Temos porém a intuição de que a "escolha" de algumas escolas para partilhar uma parceria com escolas estrangeiras de prestígio incontestável, poderá ter sido uma forma de promover a familiarização com novos sistemas de ensino, mais próximas da modernidade desejável. É uma experiência que só aproveitará a alguns.
Mas também não se entende o que se passa no mundo actual, "na nossa casa", que não parece reconhecer a inevitabilidade dum sistema misto, em que o ensino privado complete, e compita com um ensino superior público.

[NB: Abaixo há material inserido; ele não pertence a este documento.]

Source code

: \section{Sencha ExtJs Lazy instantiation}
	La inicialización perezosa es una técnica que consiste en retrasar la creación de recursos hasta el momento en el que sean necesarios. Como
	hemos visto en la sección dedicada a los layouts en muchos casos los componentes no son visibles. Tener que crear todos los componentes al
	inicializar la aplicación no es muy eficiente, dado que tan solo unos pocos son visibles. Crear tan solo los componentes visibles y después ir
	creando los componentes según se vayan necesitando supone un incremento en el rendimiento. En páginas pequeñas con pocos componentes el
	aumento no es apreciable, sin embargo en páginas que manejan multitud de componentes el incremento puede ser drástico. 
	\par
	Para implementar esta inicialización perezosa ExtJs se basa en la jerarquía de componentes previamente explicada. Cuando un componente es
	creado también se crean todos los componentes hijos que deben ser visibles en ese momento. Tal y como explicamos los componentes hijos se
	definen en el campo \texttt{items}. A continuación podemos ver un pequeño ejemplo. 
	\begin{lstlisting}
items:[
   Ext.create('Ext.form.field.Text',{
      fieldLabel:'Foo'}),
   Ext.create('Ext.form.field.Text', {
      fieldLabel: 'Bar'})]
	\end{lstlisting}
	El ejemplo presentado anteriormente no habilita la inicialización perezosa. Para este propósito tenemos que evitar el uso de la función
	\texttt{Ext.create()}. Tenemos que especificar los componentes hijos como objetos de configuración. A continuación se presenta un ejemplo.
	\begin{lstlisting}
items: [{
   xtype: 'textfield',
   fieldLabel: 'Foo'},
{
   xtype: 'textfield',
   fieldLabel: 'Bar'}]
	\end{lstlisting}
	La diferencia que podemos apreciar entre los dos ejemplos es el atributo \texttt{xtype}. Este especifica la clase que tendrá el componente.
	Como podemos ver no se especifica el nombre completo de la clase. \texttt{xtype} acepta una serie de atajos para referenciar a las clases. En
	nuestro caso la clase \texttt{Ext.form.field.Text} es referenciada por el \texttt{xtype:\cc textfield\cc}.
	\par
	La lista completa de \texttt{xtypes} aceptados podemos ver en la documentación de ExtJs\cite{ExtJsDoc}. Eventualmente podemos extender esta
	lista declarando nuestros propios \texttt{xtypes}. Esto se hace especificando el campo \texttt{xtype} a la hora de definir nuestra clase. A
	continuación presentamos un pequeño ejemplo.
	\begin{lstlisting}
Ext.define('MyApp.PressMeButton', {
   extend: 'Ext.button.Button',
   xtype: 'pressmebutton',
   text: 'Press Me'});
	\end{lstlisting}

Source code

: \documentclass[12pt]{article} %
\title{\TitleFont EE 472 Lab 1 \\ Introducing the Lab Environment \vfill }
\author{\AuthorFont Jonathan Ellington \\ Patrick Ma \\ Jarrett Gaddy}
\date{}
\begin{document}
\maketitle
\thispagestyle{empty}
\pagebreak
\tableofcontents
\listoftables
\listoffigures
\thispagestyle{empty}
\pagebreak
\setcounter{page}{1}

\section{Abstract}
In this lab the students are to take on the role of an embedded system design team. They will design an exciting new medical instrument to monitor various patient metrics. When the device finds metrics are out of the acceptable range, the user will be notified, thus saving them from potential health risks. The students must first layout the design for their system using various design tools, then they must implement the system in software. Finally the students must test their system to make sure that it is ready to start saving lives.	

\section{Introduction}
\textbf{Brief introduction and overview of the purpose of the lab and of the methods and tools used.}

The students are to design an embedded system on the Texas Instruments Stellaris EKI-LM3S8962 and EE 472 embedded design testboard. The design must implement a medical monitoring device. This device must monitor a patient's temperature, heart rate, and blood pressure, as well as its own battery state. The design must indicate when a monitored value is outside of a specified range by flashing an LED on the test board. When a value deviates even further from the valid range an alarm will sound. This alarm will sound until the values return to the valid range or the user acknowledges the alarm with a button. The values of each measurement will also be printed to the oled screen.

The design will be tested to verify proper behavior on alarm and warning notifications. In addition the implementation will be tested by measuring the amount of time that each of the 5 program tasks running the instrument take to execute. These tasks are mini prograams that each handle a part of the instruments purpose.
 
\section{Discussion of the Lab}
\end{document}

Este, hoje orçamentalmente financiado, compete com armas desiguais, no plano dos preços dos serviços que presta, escudando-se no pressuposto, (nem em todos os casos verificado), de que a qualidade supera a de todos os seus concorrentes privados e de que é ao Estado, guardião do "welfare", que cabe prestar tais serviços.
Aí as experiências de "escolas empresariais", podem trazer surpresas inesperadas, quer a uns quer a outros, surpresas que convirá antecipar e que, em qualquer caso, influenciarão a forma de estruturação e de concepção pedagógica de todas as escolas públicas e privadas, agora e no futuro.